As such, the term security testing is very broad and it covers a number of overlapping concepts. We classify them as follows:

	White-box	Black-box
Static Application Security Testing	Code checking, Pattern matching, ASTs, CFGs, DFDs	Reverse engineering
Dynamic Application Security Testing	Tainting, Dynamic validation, Symbolic execution	Penetration testing, Reverse engineering, Behavioural analysis, Fuzzing

You should already be familiar with white/black-box testing, static testing and some of the mentioned techniques.

In this chapter, we specifically focus on how to use these techniques to find security vulnerabilities.

In the context of automated security testing, static and dynamic analysis are called Static Application Security Testing (SAST) and Dynamic Application Security Testing (DAST), respectively. Before we dive into further explanation of SAST and DAST techniques, let's look at the assessment criteria for evaluating the quality of security testing techniques.

Quality assessment criteria

The quality of testing tools is evaluated in a number of ways. You have already learnt about code coverage in a previous chapter. Here, we discuss four new metrics that are often used in the context of security testing.

Designing an ideal testing tool requires striking a balance between two measures: (a) Soundness, and (b) Completeness. Soundness dictates that there should be no False Negatives (FN) — no vulnerability should be skipped. This implies that no alarm is raised IF there is no existing vulnerability in the System Under Test (SUT). Completeness dictates that there should be no False Positives (FP) — no false alarm should be raised. This implies that an alarm is raised IF a valid vulnerability is found.

Here, a 'positive' instance indicates a bug and a 'negative' instance indicates benign code. So, True Positives (TP) are actual bugs, and True Negatives (TN) are actual benign code snippets. Similarly, False Positives (FP) are false bugs (or false alarms), and False Negatives (FN) are bugs that weren't found (or missed bugs).

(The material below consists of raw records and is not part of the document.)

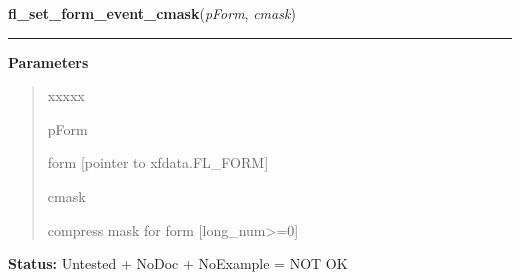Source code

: \hspace{.8\funcindent}\begin{boxedminipage}{\funcwidth}

    \raggedright \textbf{fl\_set\_form\_event\_cmask}(\textit{pForm}, \textit{cmask})

    \vspace{-1.5ex}

    \rule{\textwidth}{0.5\fboxrule}
\setlength{\parskip}{2ex}
\setlength{\parskip}{1ex}
      \textbf{Parameters}
      \vspace{-1ex}

      \begin{quote}
        \begin{Ventry}{xxxxx}

          \item[pForm]

          form [pointer to xfdata.FL\_FORM]

          \item[cmask]

          compress mask for form [long\_num{\textgreater}=0]

        \end{Ventry}

      \end{quote}

\textbf{Status:} Untested + NoDoc + NoExample = NOT OK



    \end{boxedminipage}

    \label{xformslib:library:fl_get_form_event_cmask}

    \vspace{0.5ex}

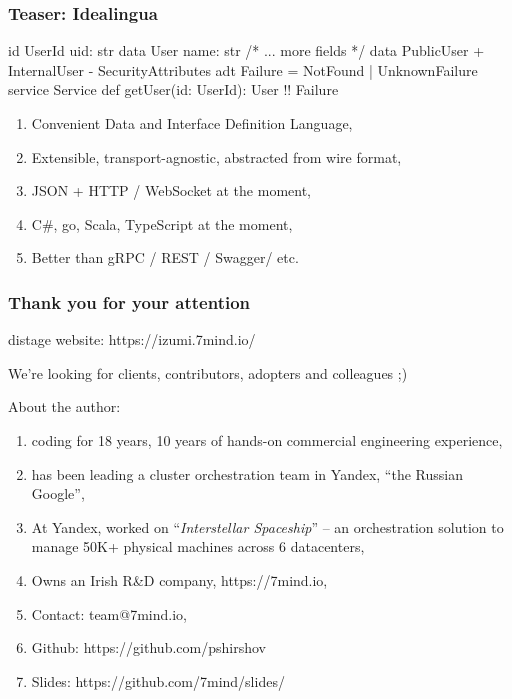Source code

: \documentclass[usenames,dvipsnames]{beamer}
\begin{document}
\begin{frame}[fragile]
  \frametitle{Teaser: Idealingua}
  \begin{textcode}
id UserId { uid: str }
data User {  name: str /* ... more fields */ }
data PublicUser {
 + InternalUser
 - SecurityAttributes
}
adt Failure = NotFound | UnknownFailure
service Service {
  def getUser(id: UserId): User !! Failure
}
  \end{textcode}

\begin{enumerate}
\item Convenient Data and Interface Definition Language,
\item Extensible, transport-agnostic, abstracted from wire format,
\item JSON + HTTP / WebSocket at the moment,
\item C\#, go, Scala, TypeScript at the moment,
\item Better than gRPC / REST / Swagger/ etc.
\end{enumerate}
\end{frame}

\begin{frame}
    \frametitle{Thank you for your attention}

    \begin{center}
      distage website: https://izumi.7mind.io/

      We're looking for clients, contributors, adopters and colleagues ;)
    \end{center}

    About the author:
    \begin{enumerate}
        \item coding for 18 years, 10 years of hands-on commercial engineering experience,
        \item has been leading a cluster orchestration team in Yandex, ``the Russian Google'',
        \item At Yandex, worked on ``\textit{Interstellar Spaceship}'' -- an orchestration solution to manage 50K+ physical machines across 6 datacenters,
        \item Owns an Irish R\&D company, https://7mind.io,
        \item Contact: team@7mind.io,
        \item Github: https://github.com/pshirshov
        \item Slides: https://github.com/7mind/slides/
    \end{enumerate}
\end{frame}
\end{document}
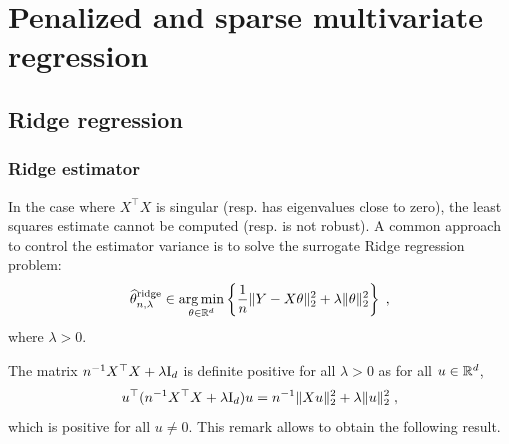 \chapter{Penalized and sparse multivariate regression}
\minitoc


\section{Ridge regression}
\subsection{Ridge estimator}
In the case where $X^\top X$ is singular (resp. has eigenvalues close to zero), the least squares estimate cannot be computed (resp. is not robust). A common approach to control the estimator variance is to solve the surrogate Ridge regression problem:
\[
\widehat \param^{\mathrm{ridge}}_{n,\lambda}\in  \argmin_{\param\in\rset^d}  \left\{\frac{1}{n}\|Y - X\param\|_2^2 + \lambda\|\param\|_2^2\right\}\eqsp,
\]
where $\lambda>0$. 
\begin{remark}
The matrix $n^{-1}X^\top X + \lambda  \mathrm{I}_d$ is definite positive for all $\lambda>0$ as for all $u\in\mathbb{R}^d$,
\[
u^\top (n^{-1}X^\top X + \lambda \mathrm{I}_d)u = n^{-1}\|Xu\|_2^2 + \lambda  \|u\|_2^2\;,
\]
which is positive for all $u\neq 0$. This remark allows to obtain the following result.
\end{remark}

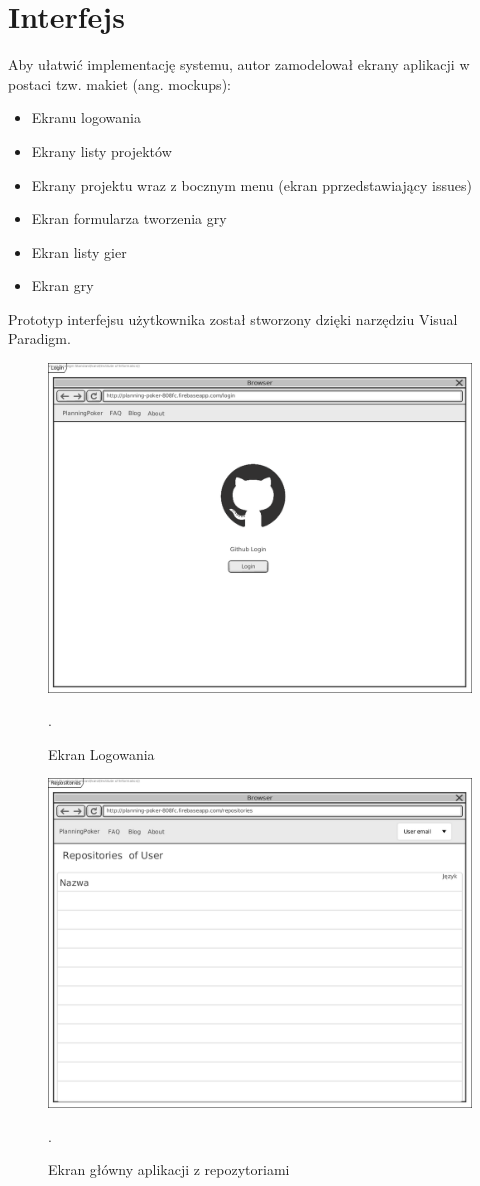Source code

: \section{Interfejs}
Aby ułatwić implementację systemu, autor zamodelował ekrany aplikacji w postaci
tzw. makiet (ang. mockups):
\begin{itemize}
    \item Ekranu logowania
    \item Ekrany listy projektów
    \item Ekrany projektu wraz z bocznym menu (ekran pprzedstawiający issues)
    \item Ekran formularza tworzenia gry
    \item Ekran listy gier
    \item Ekran gry
\end{itemize}
Prototyp interfejsu użytkownika został stworzony dzięki narzędziu Visual Paradigm.
\begin{figure}[H]
	\centering\includegraphics[width=.7\textwidth]{img/LoginScreen}
	\caption{Ekran Logowania}.
	\label{rys:loginScreen}
\end{figure}
\begin{figure}[H]
	\centering\includegraphics[width=.7\textwidth]{img/RepositoriesScreen}
	\caption{Ekran główny aplikacji z repozytoriami}.
	\label{rys:RepositoriesScreen}
\end{figure}

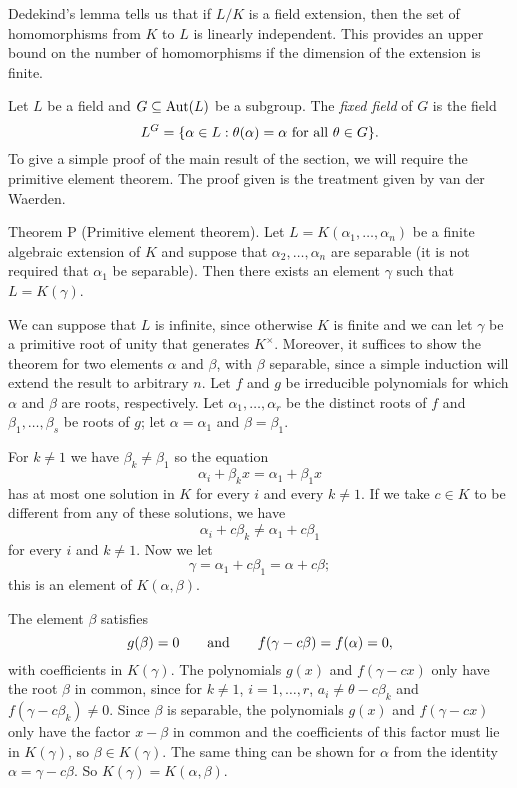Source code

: Dedekind's lemma tells us that if $L/K$ is a field extension, then the set of homomorphisms from $K$ to $L$ is linearly independent. This provides an upper bound on the number of homomorphisms if the dimension of the extension is finite.

Let $L$ be a field and $G\subseteq \mathop {\rm Aut}(L)$ be a subgroup. The {\it fixed field} of $G$ is the field
$$L^G = \{\alpha\in L : \theta(\alpha) = \alpha\ \hbox{for all}\ \theta\in G\}.$$
To give a simple proof of the main result of the section, we will require the primitive element theorem. The proof given is the treatment given by van der Waerden.

\parenproclaim Theorem P (Primitive element theorem). Let $L = K(\alpha_1,\ldots,\alpha_n)$ be a finite algebraic extension of $K$ and suppose that $\alpha_2,\ldots,\alpha_n$ are separable (it is not required that $\alpha_1$ be separable). Then there exists an element $\gamma$ such that $L = K(\gamma)$.

\proof We can suppose that $L$ is infinite, since otherwise $K$ is finite and we can let $\gamma$ be a primitive root of unity that generates $K^\times$. Moreover, it suffices to show the theorem for two elements $\alpha$ and $\beta$, with $\beta$ separable, since a simple induction will extend the result to arbitrary $n$. Let $f$ and $g$ be irreducible polynomials for which $\alpha$ and $\beta$ are roots, respectively. Let $\alpha_1,\ldots,\alpha_r$ be the distinct roots of $f$ and $\beta_1,\ldots,\beta_s$ be roots of $g$; let $\alpha =\alpha_1$ and $\beta = \beta_1$.

For $k\neq 1$ we have $\beta_k\neq \beta_1$ so the equation
$$\alpha_i + \beta_k x = \alpha_1 + \beta_1x$$
has at most one solution in $K$ for every $i$ and every $k\neq 1$. If we take $c\in K$ to be different from any of these solutions, we have
$$\alpha_i + c\beta_k \neq \alpha_1 + c\beta_1$$
for every $i$ and $k\neq 1$. Now we let
$$\gamma = \alpha_1 + c\beta_1 = \alpha + c\beta;$$
this is an element of $K(\alpha,\beta)$.

The element $\beta$ satisfies
$$g(\beta) = 0\qquad\hbox{and}\qquad f(\gamma - c\beta) = f(\alpha) = 0,$$
with coefficients in $K(\gamma)$. The polynomials $g(x)$ and $f(\gamma - cx)$ only have the root $\beta$ in common, since for $k\neq 1$, $i = 1,\ldots,r$, $a_i \neq \theta - c\beta_k$ and $f(\gamma - c\beta_k) \neq 0$. Since $\beta$ is separable, the polynomials $g(x)$ and $f(\gamma - cx)$ only have the factor $x-\beta$ in common and the coefficients of this factor must lie in $K(\gamma)$, so $\beta\in K(\gamma)$. The same thing can be shown for $\alpha$ from the identity $\alpha = \gamma - c\beta$. So $K(\gamma) = K(\alpha,\beta)$.\slug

A perfect testing tool is both sound and complete. However, this is an undecidable problem — given finite time, the tool will always be wrong for some input. In reality, tools often compromise on either FPs or FNs.

Low FNs are ideal for security critical applications where a missed vulnerability can cause significant loss, e.g. banking apps. Low FPs are ideal for applications that do not have a lot of manpower to evaluate the correctness of each result.

Additionally, an ideal testing tool is (c) interpretable: an analyst can trace the results to a solid cause, and are (d) scalable: the tool can be used for large applications without compromising heavily on performance.

Static Application Security Testing (SAST)

SAST techniques aim to find security bugs without running the application. They can find bugs that can be observed in the source code and for which signatures can be made, e.g. SQL Injection and basic Cross-Site Scripting. SpotBugs, FindSecBugs, and Coverity are static analysis tools specially meant to test security problems in applications.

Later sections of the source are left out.